Yes we have all those services available on the BFC 
Also at the family center we offer individual services who are confidential.
We organize conferences on diverse matters close to the military reality (family matters, post traumatic syndrome, managing temper, etc.)
I don't need to say that it's mostly used by spouses...

But I've been told that mentality have changed so I do hope it will continue 

Sophie :yellow:


----------



## Bucky (8 Jul 2012)

Sorry for bringing this up, after so long, but I was thinking of Jedd just now and came across this thread. 

I first met him in basic, we were in the same platoon. The last time I saw him was at his funeral.

I'm posting this to reinforce that the ASIST courses are worth taking. I promised myself, after he died, that I'd take one.

Sadly, the tempo of our unit, and other commitments, have prevented me from doing so (or maybe just provided a convenient excuse). I know that I will get around to taking the course, and I strongly encourage any of you reading this to do the same.

Not at some later date, when you get around to it, but the next time it's run. Seriously, even if that whole program only saves one or two people, it's well worth it.

We shouldn't be losing soldiers like this, there's simply no excuse for it. The army, in particular is one big family. The idea that we're suffering from the loss of these soldiers, despite the fact that there are programs in place to prevent it, is heartbreaking.

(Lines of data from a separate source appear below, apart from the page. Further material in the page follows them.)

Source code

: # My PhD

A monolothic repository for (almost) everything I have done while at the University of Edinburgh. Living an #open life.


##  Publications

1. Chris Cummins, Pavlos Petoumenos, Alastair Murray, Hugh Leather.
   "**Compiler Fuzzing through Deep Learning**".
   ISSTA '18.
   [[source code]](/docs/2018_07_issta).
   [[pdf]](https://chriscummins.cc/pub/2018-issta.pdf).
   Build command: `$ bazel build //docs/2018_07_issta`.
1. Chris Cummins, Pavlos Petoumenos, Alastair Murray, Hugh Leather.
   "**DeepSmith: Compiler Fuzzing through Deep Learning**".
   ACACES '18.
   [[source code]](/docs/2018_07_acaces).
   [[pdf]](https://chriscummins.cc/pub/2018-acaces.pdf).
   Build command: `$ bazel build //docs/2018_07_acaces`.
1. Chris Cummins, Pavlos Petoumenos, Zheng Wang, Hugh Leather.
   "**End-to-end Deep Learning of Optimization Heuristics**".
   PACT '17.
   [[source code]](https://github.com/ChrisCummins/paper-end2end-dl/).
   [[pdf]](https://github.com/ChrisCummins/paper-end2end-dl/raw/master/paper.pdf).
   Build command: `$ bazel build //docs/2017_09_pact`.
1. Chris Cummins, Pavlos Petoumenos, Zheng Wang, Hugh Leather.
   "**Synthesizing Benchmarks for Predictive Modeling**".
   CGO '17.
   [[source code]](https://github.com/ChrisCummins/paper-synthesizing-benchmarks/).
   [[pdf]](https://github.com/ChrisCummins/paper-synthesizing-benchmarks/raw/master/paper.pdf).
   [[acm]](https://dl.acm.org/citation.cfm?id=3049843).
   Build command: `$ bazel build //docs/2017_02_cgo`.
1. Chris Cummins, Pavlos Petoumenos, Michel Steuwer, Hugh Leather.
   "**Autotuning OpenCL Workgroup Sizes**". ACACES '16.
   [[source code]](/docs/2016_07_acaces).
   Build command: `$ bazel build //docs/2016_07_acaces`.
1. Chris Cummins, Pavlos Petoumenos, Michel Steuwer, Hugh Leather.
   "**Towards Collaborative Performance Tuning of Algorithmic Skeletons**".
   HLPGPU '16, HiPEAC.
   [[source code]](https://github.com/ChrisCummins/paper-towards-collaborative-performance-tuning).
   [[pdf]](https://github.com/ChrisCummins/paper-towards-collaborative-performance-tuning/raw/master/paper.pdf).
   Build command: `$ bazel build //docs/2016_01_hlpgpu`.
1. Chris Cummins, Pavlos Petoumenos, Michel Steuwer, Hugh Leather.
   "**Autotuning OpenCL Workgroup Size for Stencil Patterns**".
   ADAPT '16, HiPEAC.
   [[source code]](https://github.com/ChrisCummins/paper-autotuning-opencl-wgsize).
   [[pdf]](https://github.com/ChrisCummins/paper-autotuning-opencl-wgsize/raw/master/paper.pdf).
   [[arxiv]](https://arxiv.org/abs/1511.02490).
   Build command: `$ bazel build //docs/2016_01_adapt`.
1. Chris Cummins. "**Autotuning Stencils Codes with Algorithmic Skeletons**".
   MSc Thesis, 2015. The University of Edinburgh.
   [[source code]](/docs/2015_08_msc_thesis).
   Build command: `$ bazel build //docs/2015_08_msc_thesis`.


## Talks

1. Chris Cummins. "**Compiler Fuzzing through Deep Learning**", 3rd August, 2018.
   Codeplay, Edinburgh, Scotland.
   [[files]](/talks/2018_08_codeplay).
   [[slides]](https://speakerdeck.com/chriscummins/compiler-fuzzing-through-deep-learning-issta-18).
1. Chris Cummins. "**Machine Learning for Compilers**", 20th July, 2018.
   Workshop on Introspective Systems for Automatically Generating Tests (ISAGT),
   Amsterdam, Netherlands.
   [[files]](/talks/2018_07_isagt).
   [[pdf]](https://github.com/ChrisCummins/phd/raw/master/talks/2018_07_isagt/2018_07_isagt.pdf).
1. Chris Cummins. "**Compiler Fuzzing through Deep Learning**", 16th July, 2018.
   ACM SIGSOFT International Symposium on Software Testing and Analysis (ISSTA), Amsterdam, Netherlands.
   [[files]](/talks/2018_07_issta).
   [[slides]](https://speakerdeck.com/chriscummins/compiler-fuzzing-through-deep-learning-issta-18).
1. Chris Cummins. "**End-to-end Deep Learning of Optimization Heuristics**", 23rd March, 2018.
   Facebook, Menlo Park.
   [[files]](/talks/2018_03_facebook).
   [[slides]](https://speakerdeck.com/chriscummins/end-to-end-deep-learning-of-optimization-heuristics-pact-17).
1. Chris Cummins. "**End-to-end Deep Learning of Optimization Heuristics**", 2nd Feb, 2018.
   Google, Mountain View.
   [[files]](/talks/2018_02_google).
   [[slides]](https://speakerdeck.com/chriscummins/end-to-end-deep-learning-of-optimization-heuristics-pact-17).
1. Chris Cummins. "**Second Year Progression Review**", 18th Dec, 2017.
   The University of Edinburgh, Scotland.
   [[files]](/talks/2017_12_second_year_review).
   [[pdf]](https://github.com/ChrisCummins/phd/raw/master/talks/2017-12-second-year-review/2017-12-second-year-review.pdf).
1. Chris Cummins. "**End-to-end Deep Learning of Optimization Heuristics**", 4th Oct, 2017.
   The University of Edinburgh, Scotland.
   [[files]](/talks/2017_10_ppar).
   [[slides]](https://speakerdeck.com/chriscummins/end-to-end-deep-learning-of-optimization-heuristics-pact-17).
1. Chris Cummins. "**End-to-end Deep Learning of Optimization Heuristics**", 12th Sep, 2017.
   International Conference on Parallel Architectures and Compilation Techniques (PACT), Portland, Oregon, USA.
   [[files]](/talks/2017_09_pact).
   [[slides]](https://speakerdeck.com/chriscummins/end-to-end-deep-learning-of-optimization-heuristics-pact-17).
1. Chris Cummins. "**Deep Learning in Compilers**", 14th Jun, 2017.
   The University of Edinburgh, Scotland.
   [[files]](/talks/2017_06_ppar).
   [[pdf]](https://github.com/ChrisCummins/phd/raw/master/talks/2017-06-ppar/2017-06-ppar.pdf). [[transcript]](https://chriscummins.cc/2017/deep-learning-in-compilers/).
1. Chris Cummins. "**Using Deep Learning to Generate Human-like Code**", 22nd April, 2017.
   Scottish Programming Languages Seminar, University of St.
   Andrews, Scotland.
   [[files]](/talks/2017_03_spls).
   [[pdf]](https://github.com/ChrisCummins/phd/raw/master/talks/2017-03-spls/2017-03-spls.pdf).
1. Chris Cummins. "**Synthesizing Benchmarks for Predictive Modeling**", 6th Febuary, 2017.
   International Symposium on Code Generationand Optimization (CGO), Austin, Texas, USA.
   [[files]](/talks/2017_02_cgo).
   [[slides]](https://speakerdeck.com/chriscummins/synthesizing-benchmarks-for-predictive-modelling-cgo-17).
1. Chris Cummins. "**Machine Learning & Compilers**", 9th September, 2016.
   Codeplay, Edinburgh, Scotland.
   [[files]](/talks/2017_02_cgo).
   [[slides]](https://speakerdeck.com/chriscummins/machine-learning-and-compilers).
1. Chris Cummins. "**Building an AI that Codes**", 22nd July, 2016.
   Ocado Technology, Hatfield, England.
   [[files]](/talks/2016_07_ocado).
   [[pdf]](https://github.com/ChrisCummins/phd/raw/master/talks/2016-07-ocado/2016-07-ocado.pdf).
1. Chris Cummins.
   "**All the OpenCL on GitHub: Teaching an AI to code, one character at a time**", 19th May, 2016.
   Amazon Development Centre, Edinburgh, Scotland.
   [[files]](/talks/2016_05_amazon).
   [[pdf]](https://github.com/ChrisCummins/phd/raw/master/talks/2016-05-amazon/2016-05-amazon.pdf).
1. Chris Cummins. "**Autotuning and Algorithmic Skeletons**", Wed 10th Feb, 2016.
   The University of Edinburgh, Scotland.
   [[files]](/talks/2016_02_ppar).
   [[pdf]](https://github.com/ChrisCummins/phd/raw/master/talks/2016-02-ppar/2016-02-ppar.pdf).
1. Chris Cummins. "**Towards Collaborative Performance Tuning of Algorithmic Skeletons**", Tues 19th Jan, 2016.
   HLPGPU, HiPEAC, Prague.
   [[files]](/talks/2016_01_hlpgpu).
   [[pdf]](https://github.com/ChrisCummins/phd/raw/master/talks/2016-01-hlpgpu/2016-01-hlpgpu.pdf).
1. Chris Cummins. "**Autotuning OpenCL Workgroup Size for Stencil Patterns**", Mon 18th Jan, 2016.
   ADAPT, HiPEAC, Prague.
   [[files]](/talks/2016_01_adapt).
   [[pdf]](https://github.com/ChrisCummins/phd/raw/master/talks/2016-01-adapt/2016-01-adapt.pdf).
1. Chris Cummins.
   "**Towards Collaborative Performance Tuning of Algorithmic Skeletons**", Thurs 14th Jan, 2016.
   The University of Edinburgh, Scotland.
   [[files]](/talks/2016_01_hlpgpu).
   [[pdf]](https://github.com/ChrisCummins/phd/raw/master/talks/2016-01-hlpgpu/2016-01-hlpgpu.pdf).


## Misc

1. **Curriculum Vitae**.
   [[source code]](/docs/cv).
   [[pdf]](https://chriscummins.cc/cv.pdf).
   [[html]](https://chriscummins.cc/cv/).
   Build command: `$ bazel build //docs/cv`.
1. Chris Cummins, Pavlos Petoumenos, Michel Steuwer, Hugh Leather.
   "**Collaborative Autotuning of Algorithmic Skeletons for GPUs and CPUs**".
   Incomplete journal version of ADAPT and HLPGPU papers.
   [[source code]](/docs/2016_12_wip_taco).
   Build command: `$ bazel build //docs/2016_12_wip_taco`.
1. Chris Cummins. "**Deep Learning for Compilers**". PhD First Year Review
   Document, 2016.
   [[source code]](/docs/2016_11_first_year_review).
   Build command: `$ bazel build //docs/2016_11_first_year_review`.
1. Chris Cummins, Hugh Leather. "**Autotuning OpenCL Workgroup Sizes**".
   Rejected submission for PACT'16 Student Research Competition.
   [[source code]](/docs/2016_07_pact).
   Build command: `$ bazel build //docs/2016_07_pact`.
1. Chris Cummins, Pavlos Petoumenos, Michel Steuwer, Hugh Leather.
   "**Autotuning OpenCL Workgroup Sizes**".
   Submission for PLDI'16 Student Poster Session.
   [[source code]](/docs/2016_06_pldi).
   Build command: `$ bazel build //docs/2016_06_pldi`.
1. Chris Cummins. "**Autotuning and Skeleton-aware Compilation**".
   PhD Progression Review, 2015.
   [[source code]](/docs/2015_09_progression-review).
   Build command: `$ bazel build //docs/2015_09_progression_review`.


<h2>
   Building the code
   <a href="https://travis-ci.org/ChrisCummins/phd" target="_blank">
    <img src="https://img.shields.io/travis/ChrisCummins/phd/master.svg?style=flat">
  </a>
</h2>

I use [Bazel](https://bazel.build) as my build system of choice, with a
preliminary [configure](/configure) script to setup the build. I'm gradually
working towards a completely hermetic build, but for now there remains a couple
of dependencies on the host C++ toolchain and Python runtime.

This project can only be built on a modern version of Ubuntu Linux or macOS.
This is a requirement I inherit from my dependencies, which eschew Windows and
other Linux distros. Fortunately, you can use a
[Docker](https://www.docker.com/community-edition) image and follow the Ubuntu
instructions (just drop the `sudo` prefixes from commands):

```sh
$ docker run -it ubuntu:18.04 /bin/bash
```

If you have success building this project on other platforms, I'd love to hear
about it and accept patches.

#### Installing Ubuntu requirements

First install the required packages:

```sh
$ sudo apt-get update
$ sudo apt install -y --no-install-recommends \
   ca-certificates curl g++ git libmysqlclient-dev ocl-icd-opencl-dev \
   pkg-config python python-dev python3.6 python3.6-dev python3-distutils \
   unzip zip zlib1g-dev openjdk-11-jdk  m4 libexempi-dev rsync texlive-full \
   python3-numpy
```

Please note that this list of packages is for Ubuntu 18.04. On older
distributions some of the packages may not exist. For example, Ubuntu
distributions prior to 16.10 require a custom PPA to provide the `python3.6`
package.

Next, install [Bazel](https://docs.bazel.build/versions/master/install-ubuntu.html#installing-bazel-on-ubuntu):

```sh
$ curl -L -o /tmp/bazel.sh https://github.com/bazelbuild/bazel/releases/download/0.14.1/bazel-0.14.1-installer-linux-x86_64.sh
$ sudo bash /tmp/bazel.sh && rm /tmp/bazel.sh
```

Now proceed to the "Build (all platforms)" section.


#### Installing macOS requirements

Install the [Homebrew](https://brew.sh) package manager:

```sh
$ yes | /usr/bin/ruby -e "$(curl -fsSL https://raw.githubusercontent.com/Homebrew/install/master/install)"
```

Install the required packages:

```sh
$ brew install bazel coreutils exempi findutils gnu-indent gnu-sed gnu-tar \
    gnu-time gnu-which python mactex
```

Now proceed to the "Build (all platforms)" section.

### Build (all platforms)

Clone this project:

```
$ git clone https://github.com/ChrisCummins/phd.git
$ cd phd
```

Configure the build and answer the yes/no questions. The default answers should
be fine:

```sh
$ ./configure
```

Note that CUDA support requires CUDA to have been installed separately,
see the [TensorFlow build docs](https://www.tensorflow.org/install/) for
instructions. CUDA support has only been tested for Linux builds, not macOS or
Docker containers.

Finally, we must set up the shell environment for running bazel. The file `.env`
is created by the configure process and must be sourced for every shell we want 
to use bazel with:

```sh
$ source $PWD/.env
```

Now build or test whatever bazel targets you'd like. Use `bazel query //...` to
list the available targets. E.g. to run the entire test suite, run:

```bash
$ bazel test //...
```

I plan on taking the next available course, and would really like it if a few of you would consider doing so as well. From what I understand, it's open to all ranks, and is run pretty frequently.

Thanks for your time.


----------



## DeEmEn (12 Jul 2012)

Hate to see this kind of news... I feel bad for their families. My heart goes with them.

I think I should go take those programs too.


----------



## bridges (13 Jul 2012)

I took the ASIST course maybe 10 yrs ago, and it was an eye-opener.  Very useful.  A couple of days of frank discussion.  At that time they were teaching one key practical thing that we can do, in terms of immediate intervention if necessary, which was easy to remember and has stuck with me all these years.  I don't know if this is still in the curriculum, but at the time it involved asking the suicidal person to promise or 'make a contract' with you not to do anything until such-and-such time, at which point you'll have been able to reach someone to provide professional help for them.  

Not sure if the message is the same nowadays, but either way I definitely recommend the course.

Sincere condolences to everyone who continues to be affected by suicides.


----------